In the listing that follows, count each line where the word "架构数据密集型应用" appears; write nothing but the count.

━━━━━ Data for analysis

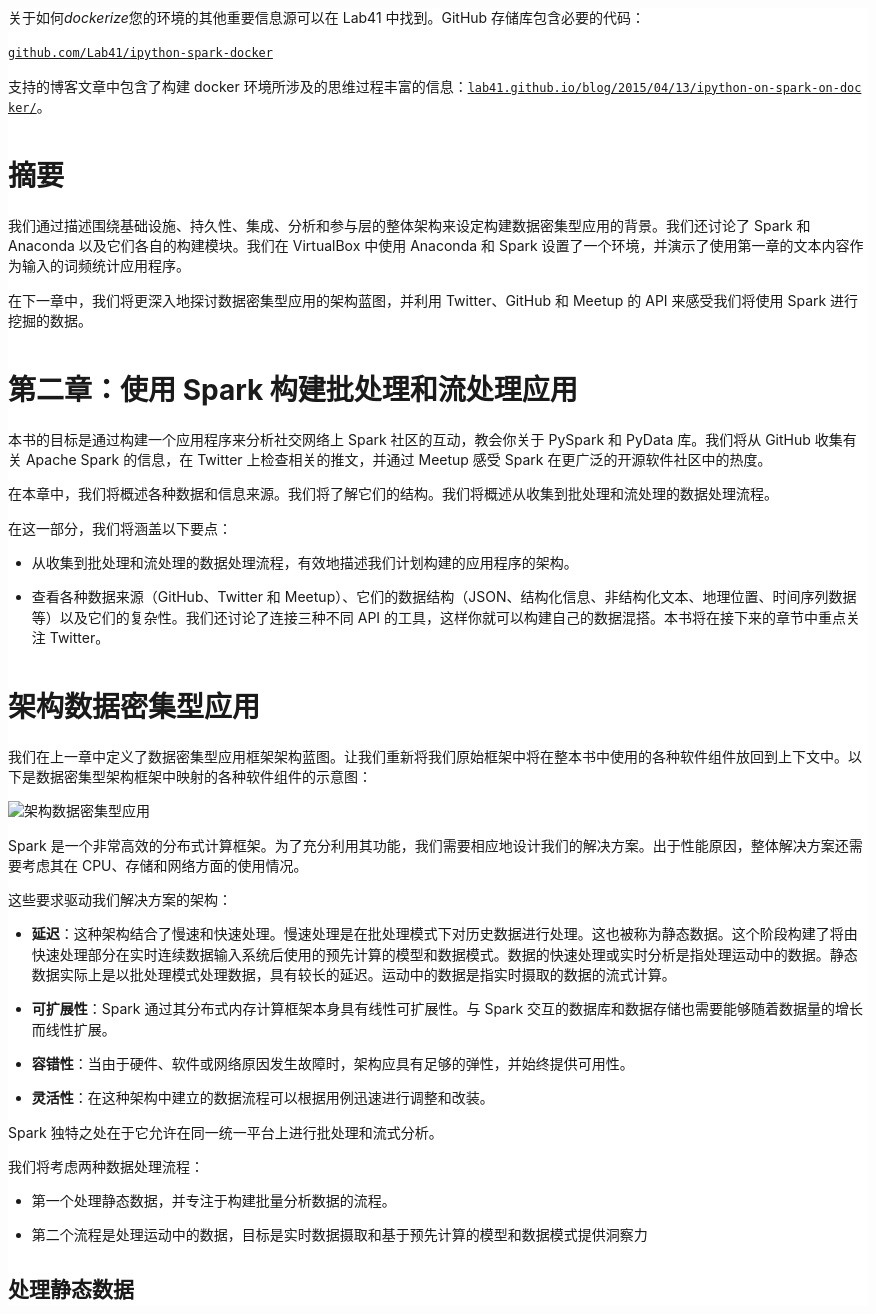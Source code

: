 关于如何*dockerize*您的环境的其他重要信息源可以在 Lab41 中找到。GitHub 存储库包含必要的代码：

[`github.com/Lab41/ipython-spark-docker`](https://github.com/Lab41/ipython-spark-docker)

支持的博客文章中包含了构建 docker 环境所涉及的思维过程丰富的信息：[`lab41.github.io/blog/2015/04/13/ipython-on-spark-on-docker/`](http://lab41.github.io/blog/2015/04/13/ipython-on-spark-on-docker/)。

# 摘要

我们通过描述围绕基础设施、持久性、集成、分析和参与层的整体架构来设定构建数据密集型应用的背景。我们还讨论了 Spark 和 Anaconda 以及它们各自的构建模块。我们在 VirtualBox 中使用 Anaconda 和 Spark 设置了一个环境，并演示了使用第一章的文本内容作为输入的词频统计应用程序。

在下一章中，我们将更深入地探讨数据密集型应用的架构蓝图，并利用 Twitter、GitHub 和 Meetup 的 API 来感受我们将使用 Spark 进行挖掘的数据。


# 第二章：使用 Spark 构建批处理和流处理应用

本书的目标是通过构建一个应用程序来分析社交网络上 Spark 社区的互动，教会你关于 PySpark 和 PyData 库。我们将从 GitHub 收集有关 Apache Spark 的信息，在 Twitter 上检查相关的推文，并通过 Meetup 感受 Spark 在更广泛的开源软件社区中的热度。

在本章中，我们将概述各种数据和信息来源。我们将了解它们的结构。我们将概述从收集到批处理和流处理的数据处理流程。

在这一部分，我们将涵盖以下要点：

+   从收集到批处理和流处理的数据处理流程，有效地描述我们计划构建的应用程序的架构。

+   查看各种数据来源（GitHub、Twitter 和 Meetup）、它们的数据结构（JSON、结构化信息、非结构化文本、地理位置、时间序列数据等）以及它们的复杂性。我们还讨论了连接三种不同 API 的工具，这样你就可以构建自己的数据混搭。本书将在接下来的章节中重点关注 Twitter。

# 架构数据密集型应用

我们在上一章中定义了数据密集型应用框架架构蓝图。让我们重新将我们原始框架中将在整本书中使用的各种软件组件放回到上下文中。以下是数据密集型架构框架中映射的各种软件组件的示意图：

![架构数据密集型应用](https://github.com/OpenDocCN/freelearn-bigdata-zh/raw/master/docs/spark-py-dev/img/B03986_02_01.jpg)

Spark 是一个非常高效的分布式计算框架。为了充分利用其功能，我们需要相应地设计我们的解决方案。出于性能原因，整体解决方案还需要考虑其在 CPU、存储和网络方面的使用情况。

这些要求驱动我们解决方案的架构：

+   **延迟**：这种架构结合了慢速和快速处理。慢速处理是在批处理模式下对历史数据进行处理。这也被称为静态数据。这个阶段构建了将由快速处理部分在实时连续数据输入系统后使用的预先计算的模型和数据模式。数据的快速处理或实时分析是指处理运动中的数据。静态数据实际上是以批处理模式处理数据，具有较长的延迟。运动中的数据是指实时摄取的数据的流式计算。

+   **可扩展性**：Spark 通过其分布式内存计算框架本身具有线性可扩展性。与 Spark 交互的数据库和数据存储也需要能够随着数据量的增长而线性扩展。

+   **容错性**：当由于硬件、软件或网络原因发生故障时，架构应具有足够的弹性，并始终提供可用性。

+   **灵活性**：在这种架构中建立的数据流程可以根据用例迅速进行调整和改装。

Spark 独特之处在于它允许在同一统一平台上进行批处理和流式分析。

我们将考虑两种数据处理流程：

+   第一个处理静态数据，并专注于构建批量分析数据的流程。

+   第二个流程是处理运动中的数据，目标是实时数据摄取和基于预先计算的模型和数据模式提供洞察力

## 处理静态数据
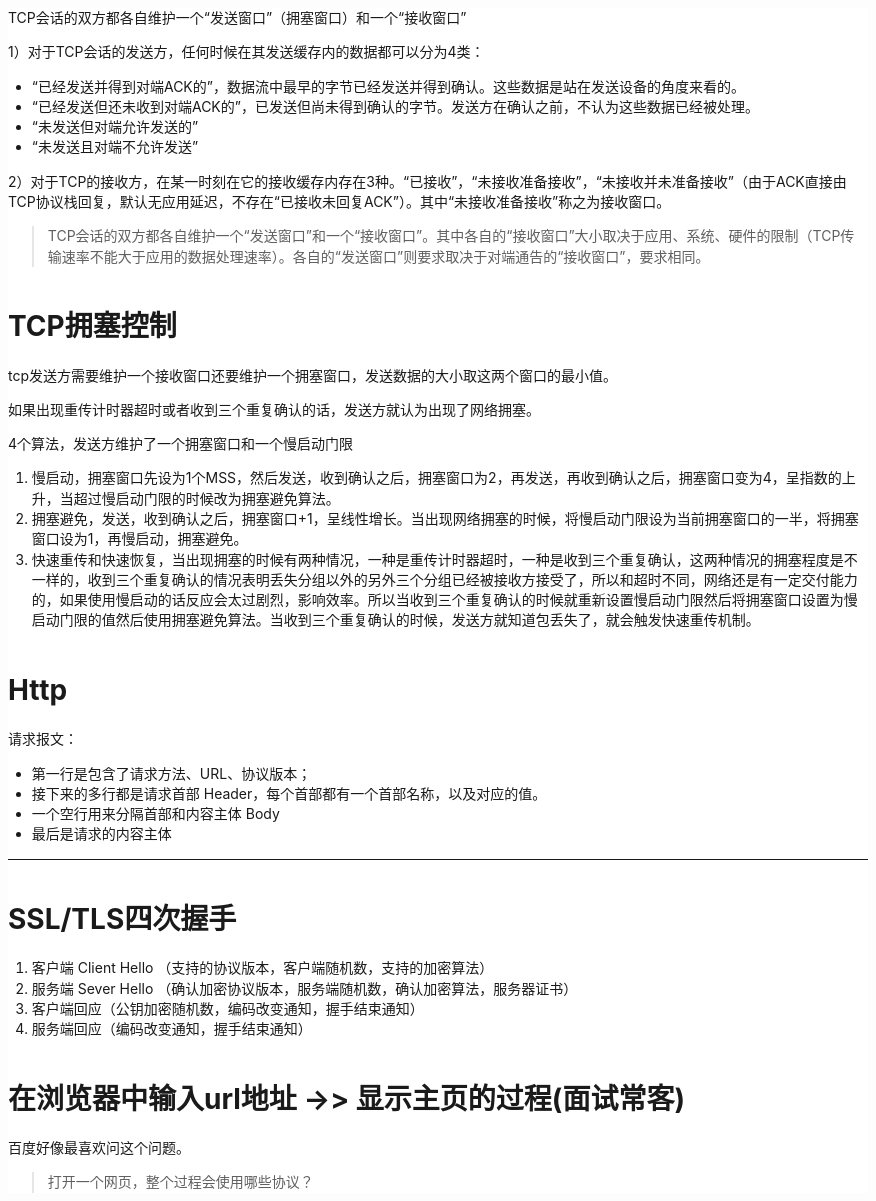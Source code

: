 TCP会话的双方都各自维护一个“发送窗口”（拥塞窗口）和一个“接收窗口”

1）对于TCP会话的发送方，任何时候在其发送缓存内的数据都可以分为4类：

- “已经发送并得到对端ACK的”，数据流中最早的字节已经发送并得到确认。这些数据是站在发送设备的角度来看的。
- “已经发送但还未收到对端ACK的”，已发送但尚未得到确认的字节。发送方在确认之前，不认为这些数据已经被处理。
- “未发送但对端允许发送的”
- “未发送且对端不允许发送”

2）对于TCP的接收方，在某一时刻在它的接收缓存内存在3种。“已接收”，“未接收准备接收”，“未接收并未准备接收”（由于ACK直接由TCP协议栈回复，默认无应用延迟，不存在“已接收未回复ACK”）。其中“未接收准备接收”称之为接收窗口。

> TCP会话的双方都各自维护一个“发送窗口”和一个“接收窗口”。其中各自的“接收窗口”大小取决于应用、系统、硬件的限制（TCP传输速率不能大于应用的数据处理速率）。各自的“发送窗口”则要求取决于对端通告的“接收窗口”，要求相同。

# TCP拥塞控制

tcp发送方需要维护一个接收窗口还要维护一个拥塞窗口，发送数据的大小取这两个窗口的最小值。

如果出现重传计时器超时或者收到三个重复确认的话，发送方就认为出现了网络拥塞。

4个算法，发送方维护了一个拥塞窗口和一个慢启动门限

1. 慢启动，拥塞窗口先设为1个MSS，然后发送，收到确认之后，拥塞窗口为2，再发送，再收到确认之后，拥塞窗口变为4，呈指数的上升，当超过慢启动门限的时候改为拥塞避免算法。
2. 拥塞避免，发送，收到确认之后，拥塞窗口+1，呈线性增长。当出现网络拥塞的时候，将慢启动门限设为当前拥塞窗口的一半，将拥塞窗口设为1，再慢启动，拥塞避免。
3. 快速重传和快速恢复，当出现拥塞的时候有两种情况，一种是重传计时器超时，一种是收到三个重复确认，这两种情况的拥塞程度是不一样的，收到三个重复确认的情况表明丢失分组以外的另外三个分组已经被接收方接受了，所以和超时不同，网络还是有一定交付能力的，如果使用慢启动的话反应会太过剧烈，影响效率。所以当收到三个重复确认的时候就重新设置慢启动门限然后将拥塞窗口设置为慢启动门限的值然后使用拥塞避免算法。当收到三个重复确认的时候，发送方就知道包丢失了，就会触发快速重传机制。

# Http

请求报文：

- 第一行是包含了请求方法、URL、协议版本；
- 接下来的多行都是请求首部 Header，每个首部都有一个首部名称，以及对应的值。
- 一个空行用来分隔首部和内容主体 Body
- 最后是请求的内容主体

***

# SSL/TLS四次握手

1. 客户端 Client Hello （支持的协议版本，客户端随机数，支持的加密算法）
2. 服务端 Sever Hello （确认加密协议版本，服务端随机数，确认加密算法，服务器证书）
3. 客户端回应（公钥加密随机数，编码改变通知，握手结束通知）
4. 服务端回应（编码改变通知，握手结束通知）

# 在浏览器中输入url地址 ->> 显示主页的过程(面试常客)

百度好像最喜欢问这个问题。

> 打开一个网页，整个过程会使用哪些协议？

━━━━━━━━━━

Solution to this problem ->
2